Não obstante a presença de tantos estudiosos de respeito, jovens que eventualmente trocam de temática após o mestrado, apenas para recuperá-la mais tarde, quando outro for o embasamento, observam-se exemplos em que a mudança do objeto de estudo pode estar a acontecer aleatoriamente. Se houver princípio de interdisciplinaridade nesse novo projeto, ou se ele tiver uma força abrangente a enriquecer o todo de um pós-graduando, que seja bem-vindo. Dificilmente um bom orientador deixará de compreender as nuances da escolha de um candidato na apresentação de um projeto de dissertação ou tese. Um mau orientador sempre abrigará qualquer projeto. Neste caso, acentua-se o caminho da fatalidade, peristilo da tragédia, a pós-graduação circunstancial, hoje endêmica. A corroborar tal situação, verifica-se que muitos mestres ou doutores chegam às conclusões de dissertações e teses, respectivamente, sem biblioteca doméstica. Quando perguntei àquele ex-aluno sobre o seu acervo livresco, respondeu-me que na verdade tinha em casa algumas poucas publicações não específicas. A modernidade, a apresentar o “benefício” das fotocópias ou a busca via internet – importantes veículos para o conhecimento -, ceifou o gosto pelo livro, companheiro de vida. Não seria este brusco corte, igualmente, um foco do desinteresse pelo aprofundamento? Perde-se o norte. A afeição pelo livro, necessária a todo desenvolvimento intelectual, não chega sequer a abortar, pois não foi gerada.
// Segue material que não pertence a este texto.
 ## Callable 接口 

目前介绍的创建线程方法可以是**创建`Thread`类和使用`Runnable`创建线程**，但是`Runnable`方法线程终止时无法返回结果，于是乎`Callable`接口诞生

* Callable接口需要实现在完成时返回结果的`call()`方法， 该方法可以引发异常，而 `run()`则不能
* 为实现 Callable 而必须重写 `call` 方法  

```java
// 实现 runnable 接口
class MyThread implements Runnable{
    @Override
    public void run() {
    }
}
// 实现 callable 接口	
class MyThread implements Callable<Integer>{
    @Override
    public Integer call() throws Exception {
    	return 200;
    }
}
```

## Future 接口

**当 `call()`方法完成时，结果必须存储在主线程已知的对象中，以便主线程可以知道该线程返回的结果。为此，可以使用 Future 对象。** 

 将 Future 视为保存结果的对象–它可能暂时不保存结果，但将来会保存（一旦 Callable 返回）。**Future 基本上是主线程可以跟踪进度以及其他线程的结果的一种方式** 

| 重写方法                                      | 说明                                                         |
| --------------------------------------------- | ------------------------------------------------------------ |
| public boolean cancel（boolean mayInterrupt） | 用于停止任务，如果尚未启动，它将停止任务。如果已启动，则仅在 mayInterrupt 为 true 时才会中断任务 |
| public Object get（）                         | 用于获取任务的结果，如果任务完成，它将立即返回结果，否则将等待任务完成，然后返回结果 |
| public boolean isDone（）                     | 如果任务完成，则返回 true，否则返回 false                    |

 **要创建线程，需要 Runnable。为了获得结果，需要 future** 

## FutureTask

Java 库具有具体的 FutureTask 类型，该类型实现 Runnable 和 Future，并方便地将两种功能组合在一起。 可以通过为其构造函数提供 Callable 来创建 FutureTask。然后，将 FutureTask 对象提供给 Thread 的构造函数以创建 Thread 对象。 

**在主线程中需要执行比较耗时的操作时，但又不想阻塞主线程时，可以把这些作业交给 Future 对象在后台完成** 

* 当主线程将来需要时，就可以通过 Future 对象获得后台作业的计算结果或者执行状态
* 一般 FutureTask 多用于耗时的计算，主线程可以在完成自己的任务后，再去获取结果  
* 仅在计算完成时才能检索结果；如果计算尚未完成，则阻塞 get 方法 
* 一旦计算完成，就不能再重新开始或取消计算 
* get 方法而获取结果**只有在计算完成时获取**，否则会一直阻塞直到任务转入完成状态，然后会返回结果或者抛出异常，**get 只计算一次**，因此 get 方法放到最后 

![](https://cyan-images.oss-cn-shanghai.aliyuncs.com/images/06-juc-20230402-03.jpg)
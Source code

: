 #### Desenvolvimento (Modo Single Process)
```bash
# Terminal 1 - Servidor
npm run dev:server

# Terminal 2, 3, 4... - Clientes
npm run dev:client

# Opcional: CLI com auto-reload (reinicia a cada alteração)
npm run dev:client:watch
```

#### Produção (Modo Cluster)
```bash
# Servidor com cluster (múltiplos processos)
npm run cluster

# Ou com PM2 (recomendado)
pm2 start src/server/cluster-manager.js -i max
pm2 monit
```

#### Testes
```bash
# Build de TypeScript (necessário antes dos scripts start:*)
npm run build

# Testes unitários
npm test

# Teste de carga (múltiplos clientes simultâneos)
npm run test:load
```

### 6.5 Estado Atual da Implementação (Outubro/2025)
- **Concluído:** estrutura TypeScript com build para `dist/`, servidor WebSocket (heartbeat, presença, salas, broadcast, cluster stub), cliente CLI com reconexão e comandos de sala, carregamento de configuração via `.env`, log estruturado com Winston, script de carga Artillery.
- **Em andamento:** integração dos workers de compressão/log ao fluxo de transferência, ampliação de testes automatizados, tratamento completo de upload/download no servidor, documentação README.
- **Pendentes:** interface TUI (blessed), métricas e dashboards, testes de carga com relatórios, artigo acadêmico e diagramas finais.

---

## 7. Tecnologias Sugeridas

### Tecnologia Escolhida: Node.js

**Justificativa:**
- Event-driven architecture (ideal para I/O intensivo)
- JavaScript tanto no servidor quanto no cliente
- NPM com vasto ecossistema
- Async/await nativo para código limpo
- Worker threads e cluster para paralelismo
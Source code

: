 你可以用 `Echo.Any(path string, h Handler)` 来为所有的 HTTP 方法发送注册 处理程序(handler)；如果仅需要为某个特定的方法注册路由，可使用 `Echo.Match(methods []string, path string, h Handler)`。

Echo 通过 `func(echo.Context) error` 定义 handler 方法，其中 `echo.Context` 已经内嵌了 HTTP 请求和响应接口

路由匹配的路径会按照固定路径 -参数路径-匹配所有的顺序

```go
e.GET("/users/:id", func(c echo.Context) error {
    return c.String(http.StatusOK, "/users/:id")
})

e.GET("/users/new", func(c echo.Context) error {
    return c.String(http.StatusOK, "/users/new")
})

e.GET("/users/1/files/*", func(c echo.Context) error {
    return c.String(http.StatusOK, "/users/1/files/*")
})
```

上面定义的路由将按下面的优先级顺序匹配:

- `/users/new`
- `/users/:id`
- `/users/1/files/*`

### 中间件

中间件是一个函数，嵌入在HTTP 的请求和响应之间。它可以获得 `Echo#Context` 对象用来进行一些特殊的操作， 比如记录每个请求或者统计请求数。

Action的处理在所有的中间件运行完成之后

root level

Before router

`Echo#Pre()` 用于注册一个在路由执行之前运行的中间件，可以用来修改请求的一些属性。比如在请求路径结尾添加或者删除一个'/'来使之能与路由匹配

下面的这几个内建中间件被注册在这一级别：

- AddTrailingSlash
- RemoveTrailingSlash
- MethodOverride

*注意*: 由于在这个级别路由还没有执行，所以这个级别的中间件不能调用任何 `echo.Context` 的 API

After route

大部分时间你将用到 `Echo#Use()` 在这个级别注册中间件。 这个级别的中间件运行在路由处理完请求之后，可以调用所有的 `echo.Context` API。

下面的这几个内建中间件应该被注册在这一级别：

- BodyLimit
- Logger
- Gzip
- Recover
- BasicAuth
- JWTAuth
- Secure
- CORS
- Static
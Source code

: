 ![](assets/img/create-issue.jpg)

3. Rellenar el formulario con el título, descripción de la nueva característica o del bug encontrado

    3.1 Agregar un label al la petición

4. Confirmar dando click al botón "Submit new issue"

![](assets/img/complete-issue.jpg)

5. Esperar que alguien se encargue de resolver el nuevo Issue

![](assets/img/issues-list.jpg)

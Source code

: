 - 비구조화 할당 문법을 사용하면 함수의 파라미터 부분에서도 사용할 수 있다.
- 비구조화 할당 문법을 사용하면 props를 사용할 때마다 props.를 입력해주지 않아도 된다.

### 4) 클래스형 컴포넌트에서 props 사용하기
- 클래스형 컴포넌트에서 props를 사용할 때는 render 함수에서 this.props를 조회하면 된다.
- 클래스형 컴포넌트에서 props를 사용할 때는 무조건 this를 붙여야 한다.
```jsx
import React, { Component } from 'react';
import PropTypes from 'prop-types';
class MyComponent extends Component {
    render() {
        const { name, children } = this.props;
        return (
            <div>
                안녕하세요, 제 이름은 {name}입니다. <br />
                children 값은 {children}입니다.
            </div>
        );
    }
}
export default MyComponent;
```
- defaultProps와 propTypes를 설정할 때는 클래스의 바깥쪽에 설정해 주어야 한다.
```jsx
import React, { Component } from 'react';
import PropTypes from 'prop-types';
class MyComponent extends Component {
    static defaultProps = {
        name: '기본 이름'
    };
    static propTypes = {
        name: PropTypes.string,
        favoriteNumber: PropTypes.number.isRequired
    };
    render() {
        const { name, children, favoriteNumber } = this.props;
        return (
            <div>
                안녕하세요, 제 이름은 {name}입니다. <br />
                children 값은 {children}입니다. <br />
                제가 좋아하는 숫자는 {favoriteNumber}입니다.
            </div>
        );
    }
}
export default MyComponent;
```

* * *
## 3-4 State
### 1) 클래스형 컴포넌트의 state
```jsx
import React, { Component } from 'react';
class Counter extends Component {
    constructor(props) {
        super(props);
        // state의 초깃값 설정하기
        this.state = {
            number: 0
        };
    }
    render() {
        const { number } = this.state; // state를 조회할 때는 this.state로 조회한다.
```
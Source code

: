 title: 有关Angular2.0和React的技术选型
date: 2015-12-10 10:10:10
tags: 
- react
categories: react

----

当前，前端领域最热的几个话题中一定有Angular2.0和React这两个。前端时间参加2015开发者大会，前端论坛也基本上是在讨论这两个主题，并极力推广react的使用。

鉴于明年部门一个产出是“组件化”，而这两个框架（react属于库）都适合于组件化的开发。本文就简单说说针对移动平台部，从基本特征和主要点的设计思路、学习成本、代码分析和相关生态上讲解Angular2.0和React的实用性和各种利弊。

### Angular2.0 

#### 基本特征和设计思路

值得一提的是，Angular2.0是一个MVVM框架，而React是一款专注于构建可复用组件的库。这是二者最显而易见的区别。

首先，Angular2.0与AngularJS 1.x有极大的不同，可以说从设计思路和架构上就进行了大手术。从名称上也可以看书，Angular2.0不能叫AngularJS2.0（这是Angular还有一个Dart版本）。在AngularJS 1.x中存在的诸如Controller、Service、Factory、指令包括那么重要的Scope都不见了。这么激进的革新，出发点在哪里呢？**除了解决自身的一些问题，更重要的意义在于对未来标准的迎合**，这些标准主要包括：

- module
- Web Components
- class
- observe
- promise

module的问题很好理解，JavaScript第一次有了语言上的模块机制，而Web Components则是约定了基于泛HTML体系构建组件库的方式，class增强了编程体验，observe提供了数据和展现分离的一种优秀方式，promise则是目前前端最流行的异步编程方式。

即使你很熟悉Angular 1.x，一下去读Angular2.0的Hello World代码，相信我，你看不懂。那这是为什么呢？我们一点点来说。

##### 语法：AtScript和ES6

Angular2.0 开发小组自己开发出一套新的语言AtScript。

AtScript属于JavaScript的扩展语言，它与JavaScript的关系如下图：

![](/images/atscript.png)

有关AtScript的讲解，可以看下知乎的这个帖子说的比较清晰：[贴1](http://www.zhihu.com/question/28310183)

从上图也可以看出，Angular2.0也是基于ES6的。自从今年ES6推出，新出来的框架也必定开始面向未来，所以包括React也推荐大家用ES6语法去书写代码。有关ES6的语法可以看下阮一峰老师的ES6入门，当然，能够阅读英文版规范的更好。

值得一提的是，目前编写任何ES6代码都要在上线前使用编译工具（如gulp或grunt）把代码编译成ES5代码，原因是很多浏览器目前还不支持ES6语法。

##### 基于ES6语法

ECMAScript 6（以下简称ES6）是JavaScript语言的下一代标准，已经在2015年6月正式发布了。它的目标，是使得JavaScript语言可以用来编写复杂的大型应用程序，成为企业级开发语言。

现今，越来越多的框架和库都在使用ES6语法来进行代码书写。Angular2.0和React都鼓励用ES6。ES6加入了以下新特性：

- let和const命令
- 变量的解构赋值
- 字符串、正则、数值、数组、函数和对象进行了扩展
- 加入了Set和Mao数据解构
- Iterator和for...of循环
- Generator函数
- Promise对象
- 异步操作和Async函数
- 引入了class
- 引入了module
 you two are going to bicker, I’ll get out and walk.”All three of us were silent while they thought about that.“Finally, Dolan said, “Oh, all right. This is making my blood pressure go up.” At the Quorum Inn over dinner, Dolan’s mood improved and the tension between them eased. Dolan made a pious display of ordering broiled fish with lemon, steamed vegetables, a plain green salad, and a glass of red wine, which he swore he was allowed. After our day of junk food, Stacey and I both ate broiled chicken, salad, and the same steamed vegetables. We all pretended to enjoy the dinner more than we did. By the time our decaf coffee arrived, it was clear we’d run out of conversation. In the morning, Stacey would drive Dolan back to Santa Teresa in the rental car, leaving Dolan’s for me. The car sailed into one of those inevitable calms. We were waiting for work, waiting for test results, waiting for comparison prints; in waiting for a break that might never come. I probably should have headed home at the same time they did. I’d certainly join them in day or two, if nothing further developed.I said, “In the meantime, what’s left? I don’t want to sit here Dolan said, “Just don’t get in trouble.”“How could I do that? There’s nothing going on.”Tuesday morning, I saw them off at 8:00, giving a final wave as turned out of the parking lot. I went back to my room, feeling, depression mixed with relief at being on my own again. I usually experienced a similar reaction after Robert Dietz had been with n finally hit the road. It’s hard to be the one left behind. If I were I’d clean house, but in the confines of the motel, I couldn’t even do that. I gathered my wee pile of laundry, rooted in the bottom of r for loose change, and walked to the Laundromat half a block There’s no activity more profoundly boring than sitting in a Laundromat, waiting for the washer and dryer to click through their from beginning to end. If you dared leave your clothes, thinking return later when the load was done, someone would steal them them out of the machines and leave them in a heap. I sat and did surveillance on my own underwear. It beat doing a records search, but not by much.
O regresso ao verdadeiro sentido vocacional pleno pareceria uma miragem. Realmente, é o auxílio através da bolsa de pós-graduação um empecilho ao desenvolvimento acadêmico? É-o, na medida em que, mutatis mutandis, assemelha-se, em tantos casos, à bolsa-família meramente assistencialista do governo federal; é-o, a evidenciar ao pós-graduando que as vagas docente-universitárias estão basicamente preenchidas, restando a ele a bolsa como salvação temporária, a prejudicar o real sentido do aprofundamento; e é-o, quando, em certos casos, dá origem ao pós-graduando bolsista “profissional”. E todo o mal estará feito.
Solução haveria? Acredito que um maior rigor na concessão dessas bolsas seja imperioso, sem generosidade excessiva por parte dos Institutos de Fomento, que tendem a mostrar índices quantitativos. Felizmente, ainda são muitos os verdadeiros vocacionados, para os quais a verba da bolsa retorna à comunidade brasileira através de profissionais preparados, que souberam extrair de cada centavo, semente do amanhã, o conhecimento abrangente. A austeridade permitiria um estudo do verdadeiro “DNA” do candidato, suas origens educacionais, seu desempenho, sua dedicação, e seu desiderato final. Se isso ocorresse, enriqueceria o país com o “fim” do desperdício, aumentaria o número dos verdadeiros estudiosos, a grande Bibliografia Brasileira em todas as áreas tornar-se-ia uma certeza e a Comunidade Brasileira receberia realmente os profissionais de maior competência.

The drama of the postgraduate courses:
Funding agencies and the problem of allocation of funds for scholarships for postgraduate students.
Circumstantial projects versus thoughtful research projects with personal and social relevance.